Try it
Only lines containing "window" are wanted from the data below. Copy those lines.

Source texts of formatted documents:
↓↓↓

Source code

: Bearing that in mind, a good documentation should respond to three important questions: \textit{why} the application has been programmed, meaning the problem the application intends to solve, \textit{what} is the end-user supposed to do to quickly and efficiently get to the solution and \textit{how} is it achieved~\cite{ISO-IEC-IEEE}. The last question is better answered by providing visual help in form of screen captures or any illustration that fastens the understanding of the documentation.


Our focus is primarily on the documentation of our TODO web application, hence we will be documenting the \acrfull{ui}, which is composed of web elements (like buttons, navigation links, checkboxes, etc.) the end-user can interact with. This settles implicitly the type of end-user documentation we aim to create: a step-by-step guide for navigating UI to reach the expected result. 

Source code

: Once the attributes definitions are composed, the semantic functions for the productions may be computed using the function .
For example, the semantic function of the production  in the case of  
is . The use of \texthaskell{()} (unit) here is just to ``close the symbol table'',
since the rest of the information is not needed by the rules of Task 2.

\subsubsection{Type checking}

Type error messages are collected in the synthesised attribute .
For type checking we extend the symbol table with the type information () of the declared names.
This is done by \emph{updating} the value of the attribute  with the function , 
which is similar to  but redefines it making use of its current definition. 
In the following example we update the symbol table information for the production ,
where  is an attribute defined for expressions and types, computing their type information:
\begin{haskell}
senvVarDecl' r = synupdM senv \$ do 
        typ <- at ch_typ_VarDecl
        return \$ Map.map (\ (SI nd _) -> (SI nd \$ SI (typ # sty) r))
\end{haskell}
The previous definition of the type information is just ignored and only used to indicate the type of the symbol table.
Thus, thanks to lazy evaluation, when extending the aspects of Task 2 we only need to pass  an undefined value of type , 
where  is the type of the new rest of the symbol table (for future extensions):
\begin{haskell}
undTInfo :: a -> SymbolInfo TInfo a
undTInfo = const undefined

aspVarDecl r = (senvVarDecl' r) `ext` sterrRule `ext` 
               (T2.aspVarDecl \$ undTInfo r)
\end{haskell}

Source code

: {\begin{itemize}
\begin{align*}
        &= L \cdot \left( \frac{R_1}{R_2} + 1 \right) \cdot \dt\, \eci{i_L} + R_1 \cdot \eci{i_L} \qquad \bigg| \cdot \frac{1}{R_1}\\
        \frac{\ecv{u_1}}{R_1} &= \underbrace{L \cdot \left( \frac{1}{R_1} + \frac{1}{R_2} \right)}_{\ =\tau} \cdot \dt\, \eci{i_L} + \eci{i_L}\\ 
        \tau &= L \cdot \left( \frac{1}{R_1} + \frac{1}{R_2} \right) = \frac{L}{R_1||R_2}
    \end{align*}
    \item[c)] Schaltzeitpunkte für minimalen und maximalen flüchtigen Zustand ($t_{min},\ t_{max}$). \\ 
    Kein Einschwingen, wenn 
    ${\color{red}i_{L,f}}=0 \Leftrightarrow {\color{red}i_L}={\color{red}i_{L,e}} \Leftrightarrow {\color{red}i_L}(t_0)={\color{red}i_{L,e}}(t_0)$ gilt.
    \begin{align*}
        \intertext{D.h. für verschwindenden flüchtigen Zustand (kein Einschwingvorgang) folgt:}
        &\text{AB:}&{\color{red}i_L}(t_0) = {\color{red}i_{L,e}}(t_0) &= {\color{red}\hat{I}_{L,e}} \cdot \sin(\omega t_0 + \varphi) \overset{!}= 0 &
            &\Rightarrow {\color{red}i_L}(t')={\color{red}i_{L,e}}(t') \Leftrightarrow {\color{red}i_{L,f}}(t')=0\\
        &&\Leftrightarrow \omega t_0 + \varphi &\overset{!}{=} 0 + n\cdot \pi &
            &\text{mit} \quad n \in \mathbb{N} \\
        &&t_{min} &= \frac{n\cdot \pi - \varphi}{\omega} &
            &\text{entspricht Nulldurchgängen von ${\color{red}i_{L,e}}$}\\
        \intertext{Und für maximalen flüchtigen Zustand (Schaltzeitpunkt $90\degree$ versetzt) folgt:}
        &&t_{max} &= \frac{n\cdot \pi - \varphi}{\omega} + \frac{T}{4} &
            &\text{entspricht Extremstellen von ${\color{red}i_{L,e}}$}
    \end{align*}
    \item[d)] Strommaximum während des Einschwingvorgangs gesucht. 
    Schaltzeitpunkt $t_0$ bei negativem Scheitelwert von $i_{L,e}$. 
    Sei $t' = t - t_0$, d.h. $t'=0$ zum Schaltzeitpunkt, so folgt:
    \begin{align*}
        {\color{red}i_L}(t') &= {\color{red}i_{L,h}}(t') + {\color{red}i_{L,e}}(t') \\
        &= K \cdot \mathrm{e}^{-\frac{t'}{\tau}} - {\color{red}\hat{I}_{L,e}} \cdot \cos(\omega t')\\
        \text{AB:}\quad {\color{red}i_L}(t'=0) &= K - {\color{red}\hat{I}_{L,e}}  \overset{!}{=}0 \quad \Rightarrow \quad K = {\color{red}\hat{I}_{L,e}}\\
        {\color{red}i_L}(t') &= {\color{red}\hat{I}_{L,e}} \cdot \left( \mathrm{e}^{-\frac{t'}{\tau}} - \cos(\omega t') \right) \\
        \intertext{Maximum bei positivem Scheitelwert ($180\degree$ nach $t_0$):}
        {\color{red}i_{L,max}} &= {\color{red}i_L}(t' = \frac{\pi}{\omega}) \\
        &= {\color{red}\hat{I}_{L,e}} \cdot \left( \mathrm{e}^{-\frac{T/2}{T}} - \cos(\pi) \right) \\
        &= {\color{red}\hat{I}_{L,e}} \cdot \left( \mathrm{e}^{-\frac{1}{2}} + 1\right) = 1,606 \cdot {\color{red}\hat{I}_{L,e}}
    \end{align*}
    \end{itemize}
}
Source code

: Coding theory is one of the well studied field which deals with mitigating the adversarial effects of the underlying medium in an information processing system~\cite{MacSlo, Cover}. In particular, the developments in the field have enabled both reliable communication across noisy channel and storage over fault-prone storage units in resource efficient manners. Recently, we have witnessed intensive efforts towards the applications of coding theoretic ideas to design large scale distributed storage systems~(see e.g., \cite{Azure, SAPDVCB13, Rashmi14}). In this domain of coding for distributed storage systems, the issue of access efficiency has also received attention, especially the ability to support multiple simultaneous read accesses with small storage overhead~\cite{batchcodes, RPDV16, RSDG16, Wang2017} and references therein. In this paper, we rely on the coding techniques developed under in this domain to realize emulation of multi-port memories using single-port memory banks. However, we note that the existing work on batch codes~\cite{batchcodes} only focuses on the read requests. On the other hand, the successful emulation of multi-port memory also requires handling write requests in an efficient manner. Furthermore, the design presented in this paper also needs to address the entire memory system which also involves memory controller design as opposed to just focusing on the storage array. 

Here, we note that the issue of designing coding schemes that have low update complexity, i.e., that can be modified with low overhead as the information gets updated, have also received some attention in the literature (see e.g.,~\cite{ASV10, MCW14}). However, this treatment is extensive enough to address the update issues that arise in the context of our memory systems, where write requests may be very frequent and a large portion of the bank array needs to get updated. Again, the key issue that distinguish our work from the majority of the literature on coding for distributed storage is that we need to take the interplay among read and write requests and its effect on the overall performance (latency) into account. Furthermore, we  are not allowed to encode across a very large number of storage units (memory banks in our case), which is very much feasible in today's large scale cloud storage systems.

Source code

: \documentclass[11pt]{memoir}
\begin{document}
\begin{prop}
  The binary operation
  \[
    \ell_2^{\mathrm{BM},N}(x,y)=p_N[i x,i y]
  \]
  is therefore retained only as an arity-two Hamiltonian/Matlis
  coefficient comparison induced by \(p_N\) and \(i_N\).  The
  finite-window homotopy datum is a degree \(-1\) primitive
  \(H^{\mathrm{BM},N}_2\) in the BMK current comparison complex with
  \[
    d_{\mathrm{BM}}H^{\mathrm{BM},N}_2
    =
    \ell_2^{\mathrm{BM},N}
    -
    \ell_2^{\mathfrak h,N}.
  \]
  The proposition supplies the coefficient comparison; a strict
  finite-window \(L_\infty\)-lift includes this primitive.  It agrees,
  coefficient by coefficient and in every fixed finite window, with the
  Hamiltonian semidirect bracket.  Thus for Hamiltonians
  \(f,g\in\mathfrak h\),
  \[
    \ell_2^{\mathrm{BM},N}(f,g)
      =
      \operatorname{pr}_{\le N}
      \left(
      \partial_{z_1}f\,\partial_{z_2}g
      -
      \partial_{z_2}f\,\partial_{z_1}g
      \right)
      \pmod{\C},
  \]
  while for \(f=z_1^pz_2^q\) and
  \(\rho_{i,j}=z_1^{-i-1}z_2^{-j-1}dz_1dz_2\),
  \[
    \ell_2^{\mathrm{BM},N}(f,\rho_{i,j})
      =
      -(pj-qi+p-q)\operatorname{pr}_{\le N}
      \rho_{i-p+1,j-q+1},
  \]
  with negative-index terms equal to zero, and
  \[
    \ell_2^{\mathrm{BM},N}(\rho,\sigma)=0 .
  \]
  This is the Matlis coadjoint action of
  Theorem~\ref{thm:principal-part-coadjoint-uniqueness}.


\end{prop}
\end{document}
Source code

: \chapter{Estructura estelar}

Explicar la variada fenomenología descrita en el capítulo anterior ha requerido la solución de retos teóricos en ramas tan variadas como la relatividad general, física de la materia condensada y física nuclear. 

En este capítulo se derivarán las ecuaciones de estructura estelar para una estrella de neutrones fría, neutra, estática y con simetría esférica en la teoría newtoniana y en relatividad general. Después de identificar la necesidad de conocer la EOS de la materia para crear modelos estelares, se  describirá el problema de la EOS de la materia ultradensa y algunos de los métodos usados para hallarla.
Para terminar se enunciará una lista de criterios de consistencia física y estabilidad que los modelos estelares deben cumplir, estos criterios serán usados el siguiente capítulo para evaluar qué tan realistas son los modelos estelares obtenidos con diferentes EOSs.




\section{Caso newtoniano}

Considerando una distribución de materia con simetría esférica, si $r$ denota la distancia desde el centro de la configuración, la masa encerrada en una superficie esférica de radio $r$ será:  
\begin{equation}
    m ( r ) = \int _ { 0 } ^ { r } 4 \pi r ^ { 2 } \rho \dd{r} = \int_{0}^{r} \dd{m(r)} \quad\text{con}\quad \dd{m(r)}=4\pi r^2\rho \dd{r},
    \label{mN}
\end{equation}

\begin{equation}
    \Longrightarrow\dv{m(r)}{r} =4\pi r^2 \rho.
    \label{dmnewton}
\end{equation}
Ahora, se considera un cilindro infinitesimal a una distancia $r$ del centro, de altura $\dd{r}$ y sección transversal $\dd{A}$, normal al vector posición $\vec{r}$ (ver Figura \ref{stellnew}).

↑↑↑

Solution below
  finite-window homotopy datum is a degree \(-1\) primitive
  finite-window \(L_\infty\)-lift includes this primitive.  It agrees,
  coefficient by coefficient and in every fixed finite window, with the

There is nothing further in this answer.